The problem is not the sugar, the carbs, or the companies. The problem is people. Make no mistake the clown does not stand out there with a gun, shoving burgers into the mouths of people. They are not out there, making people take that food or eat it. The problem is people, and a failure to take personal responsibility.

Once children would go out and run around out in the sun and wind, ride bikes, climb trees, and end up having to work off the calories that they would take in. Now the modern toys, combined with a population of parents that are not willing to say no. And it shows, every time the government says this is bad, people respond, yet not one of them has linked a connection to some of the illnesses that affect people, and the policies that are put out.

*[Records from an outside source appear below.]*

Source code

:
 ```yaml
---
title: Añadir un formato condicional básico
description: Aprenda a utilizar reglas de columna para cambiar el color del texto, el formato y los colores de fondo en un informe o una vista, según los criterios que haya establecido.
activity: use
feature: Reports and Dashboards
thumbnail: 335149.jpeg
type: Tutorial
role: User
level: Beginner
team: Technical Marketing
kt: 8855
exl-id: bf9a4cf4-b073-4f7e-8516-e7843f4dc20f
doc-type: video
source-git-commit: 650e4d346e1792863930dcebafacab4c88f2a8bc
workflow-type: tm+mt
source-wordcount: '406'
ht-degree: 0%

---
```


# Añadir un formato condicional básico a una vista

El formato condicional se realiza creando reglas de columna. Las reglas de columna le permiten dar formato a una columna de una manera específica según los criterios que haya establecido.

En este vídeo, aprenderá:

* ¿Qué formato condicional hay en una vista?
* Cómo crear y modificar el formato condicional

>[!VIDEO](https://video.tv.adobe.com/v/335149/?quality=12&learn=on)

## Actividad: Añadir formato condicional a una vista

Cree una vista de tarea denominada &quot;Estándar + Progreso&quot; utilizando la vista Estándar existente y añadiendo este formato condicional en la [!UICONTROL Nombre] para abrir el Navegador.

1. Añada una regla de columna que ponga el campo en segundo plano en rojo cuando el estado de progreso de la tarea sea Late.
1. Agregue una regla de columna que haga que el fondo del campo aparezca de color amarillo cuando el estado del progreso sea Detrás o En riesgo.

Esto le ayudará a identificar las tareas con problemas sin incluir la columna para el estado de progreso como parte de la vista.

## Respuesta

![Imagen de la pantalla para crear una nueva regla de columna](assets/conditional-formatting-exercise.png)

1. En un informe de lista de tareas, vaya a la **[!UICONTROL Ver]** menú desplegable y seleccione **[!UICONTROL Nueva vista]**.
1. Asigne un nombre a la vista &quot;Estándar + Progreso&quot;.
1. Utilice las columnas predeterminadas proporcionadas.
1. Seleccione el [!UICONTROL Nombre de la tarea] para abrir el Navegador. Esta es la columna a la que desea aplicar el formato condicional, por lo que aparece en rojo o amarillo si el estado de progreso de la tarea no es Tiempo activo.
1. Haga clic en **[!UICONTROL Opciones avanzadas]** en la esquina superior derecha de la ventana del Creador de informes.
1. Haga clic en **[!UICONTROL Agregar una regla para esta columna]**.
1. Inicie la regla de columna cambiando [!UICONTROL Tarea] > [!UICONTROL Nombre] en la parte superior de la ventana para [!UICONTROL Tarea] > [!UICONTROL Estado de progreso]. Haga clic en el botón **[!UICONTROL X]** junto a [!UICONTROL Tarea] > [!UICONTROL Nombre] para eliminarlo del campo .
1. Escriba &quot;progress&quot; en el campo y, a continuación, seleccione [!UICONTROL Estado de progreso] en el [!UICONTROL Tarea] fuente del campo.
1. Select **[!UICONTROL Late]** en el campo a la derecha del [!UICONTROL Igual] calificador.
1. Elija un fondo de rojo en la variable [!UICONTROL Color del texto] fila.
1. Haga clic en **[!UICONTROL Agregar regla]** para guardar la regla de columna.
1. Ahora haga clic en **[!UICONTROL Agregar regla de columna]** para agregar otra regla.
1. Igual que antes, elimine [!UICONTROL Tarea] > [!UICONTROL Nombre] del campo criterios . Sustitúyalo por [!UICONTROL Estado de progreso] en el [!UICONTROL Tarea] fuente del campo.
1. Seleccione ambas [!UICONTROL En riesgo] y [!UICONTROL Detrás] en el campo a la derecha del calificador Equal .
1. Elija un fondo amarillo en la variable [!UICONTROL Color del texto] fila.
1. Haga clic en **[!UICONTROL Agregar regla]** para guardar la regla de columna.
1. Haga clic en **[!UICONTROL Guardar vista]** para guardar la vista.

Can’t let the children get hurt, so we keep them inside, so they soon look pale and sickly. Can’t say no, so parents will buy and give them anything that a child will want. If you go to any mall, just sit back and watch, children will cry and beg, till they get what they want, very few parents actually stand up and say no. Children do not drive, do not work, have no means of income, yet how is it that if they want to go to a fast food join, who takes them there? If they want say a modern toy, who gets it for them?

If we want to change the health of the nation, then it is not more regulation about what we can and can not put into the body, but changing the policies that started this in the process. Empower parents to say no, encourage cooking at home, and change the idea on what is cool. Take out the technologies and move a step back, and see if that makes a difference. Let children go out, get hurt and learn from their mistakes.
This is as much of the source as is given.